Source material |
* * * * * * * * *
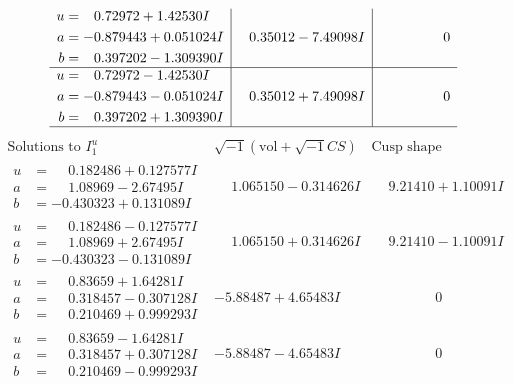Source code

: \documentclass[1p]{elsarticle_modified}
\theoremstyle{definition}
\newcommand{\I}{\sqrt{-1}}
\begin{document}
$$\begin{array}{c|c|c}
\begin{aligned}
u &= \phantom{-}0.72972 + 1.42530 I \\
a &= -0.879443 + 0.051024 I \\
b &= \phantom{-}0.397202 - 1.309390 I\end{aligned}
 & \phantom{-}0.35012 - 7.49098 I & \phantom{-0.000000 } 0 \\ \hline\begin{aligned}
u &= \phantom{-}0.72972 - 1.42530 I \\
a &= -0.879443 - 0.051024 I \\
b &= \phantom{-}0.397202 + 1.309390 I\end{aligned}
 & \phantom{-}0.35012 + 7.49098 I & \phantom{-0.000000 } 0\\
 \hline 
 \end{array}$$\newpage$$\begin{array}{c|c|c}  
\text{Solutions to }I^u_{1}& \I (\text{vol} + \sqrt{-1}CS) & \text{Cusp shape}\\
 \hline 
\begin{aligned}
u &= \phantom{-}0.182486 + 0.127577 I \\
a &= \phantom{-}1.08969 - 2.67495 I \\
b &= -0.430323 + 0.131089 I\end{aligned}
 & \phantom{-}1.065150 - 0.314626 I & \phantom{-}9.21410 + 1.10091 I \\ \hline\begin{aligned}
u &= \phantom{-}0.182486 - 0.127577 I \\
a &= \phantom{-}1.08969 + 2.67495 I \\
b &= -0.430323 - 0.131089 I\end{aligned}
 & \phantom{-}1.065150 + 0.314626 I & \phantom{-}9.21410 - 1.10091 I \\ \hline\begin{aligned}
u &= \phantom{-}0.83659 + 1.64281 I \\
a &= \phantom{-}0.318457 - 0.307128 I \\
b &= \phantom{-}0.210469 + 0.999293 I\end{aligned}
 & -5.88487 + 4.65483 I & \phantom{-0.000000 } 0 \\ \hline\begin{aligned}
u &= \phantom{-}0.83659 - 1.64281 I \\
a &= \phantom{-}0.318457 + 0.307128 I \\
b &= \phantom{-}0.210469 - 0.999293 I\end{aligned}
 & -5.88487 - 4.65483 I & \phantom{-0.000000 } 0 \\ \hline\begin{aligned}

\end{aligned}
\end{array}$$
\end{document}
* * * * * * * * *
Go through the data above and find the lines with the word "array". Copy each of those lines.

Reply to the exercise |
$$\begin{array}{c|c|c}
 \end{array}$$\newpage$$\begin{array}{c|c|c}  
\end{array}$$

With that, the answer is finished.